You actually can just run VS Code directly in Ubuntu, you know...

hrj4boe.png


Though the Insider build currently has this weird bug where it pegs one CPU core at 100% inside of Linux itself.

Here's how it looks like at idle:

bAo9oJH.png
 
Just out of curiosity, can someone run the ARM64 version and the x86 version of Geekbench within Windows and post the numbers?

1490/4678 (4 cores only)

Not sure how I can force Geekbench into x86 mode.
 
You actually can just run VS Code directly in Ubuntu, you know...

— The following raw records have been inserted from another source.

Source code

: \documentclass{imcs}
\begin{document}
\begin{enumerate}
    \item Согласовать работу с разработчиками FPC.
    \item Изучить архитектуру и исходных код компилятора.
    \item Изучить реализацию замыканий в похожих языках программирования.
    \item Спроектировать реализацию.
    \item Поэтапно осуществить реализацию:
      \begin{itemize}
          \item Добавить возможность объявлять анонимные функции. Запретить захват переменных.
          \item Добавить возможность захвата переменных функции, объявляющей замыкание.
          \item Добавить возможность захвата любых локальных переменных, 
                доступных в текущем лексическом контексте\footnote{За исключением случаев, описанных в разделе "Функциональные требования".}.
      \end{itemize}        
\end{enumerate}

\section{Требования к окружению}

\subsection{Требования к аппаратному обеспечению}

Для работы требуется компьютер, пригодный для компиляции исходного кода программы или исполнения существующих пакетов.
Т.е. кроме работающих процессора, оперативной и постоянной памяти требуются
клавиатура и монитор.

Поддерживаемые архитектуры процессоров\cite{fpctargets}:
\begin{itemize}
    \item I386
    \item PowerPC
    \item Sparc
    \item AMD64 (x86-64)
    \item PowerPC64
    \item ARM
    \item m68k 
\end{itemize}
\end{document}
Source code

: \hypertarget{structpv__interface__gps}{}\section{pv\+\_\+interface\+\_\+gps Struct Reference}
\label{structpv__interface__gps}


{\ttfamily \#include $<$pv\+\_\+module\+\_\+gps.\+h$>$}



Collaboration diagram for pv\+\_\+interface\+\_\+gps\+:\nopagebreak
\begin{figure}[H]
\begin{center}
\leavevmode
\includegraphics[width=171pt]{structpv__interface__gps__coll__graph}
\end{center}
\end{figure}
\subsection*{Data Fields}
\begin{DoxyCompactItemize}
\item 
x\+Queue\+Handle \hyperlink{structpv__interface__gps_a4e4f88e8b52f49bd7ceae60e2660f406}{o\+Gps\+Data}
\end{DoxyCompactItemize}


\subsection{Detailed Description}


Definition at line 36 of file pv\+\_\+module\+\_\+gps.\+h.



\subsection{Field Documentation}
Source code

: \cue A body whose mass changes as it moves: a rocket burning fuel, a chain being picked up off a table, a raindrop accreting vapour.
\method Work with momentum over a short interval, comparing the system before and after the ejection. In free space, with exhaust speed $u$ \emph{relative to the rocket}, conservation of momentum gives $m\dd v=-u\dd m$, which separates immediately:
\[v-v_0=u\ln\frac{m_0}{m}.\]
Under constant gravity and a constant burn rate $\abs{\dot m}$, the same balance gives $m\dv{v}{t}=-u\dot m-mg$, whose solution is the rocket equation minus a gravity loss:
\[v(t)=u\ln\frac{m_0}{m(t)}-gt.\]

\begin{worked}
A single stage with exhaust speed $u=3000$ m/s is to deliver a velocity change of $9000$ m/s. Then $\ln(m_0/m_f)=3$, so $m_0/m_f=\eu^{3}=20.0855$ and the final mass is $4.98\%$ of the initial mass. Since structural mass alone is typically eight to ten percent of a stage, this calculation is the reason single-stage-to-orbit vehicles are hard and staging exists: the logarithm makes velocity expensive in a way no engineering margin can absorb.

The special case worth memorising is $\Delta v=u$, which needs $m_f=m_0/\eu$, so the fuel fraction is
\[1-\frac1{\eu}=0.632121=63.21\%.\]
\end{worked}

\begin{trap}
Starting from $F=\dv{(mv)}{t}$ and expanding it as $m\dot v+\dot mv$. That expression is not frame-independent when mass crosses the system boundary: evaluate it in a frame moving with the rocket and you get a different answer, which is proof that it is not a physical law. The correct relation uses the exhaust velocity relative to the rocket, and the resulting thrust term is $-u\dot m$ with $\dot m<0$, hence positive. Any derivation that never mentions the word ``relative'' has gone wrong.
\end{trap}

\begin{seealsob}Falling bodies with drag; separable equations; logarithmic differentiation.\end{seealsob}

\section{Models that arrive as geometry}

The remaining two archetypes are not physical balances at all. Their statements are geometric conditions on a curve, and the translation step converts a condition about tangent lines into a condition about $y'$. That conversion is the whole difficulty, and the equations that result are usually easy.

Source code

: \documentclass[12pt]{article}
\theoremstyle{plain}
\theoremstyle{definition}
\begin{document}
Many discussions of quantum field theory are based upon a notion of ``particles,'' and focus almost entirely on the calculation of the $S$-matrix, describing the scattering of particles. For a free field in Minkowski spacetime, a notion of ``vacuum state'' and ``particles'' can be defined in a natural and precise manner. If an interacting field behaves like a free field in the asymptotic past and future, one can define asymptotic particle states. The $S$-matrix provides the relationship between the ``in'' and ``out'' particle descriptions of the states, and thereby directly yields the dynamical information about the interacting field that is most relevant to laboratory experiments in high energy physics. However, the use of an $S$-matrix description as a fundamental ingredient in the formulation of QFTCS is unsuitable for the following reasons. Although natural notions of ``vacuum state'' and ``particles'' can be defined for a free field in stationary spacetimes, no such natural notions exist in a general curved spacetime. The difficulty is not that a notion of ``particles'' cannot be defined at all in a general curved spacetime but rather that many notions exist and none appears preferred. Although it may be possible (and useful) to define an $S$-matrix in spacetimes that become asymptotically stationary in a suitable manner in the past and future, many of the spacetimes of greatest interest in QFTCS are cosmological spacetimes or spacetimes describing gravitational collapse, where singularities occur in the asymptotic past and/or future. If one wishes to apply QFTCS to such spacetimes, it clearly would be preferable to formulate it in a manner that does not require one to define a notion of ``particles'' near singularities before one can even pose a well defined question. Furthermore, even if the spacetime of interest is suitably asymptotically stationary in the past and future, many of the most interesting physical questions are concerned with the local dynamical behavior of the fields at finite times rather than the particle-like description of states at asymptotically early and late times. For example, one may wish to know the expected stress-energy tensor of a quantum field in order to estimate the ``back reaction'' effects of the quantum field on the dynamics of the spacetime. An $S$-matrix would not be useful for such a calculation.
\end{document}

Sure i could, but at least under Windows there is no GPU acceleration for WSL2 yet. And of course with one Visual Studio Code installation i can develop for Linux and Windows.
 
1490/4678 (4 cores only)

Not sure how I can force Geekbench into x86 mode.

Thanks! I believe only Geekbench 4 had a 32 bit version.
Now Microsoft is supposed to add 64 bit emulation for insiders in the coming month or so :)
 
Okay. So I guess that score is "it". Thanks for the confirmation!

If I recall correctly, that means... in a virtual machine, my new MacBook Pro M1 is literally twice as fast as my old Surface Pro X. Now that explains why I felt like it was still faster than the Surface Pro X despite the lack of a proper GPU driver.

Edit: link: https://browser.geekbench.com/v5/cpu/5074920

Qualcomm has a lot of catching up to do. Microsoft might actually have a decent OS to sell if they decide to license Windows 10 on ARM for M1 MacBook Pro then... especially when x86-64 emulation is in the cards.
 
Okay. So I guess that score is "it". Thanks for the confirmation!

If I recall correctly, that means... in a virtual machine, my new MacBook Pro M1 is literally twice as fast as my old Surface Pro X. Now that explains why I felt like it was still faster than the Surface Pro X despite the lack of a proper GPU driver.

Qualcomm has a lot of catching up to do. Microsoft might actually have a decent OS to sell if they decide to license Windows 10 on ARM for M1 MacBook Pro then... especially when x86-64 emulation is in the cards.

Yeah CPU is much faster than Surface Pro X - for comparison scores are 800/3000 for Surface Pro X. Of course to be fair Surface Pro X runs with 2.5 years old cores from ARM within a 7W TDP boundary - its still much faster than anything Intel has to offer in the 7W category like Intel Lakefield. And of course Surface Pro X is still orders of magnitudes faster when running games, due to proper Direct3D driver.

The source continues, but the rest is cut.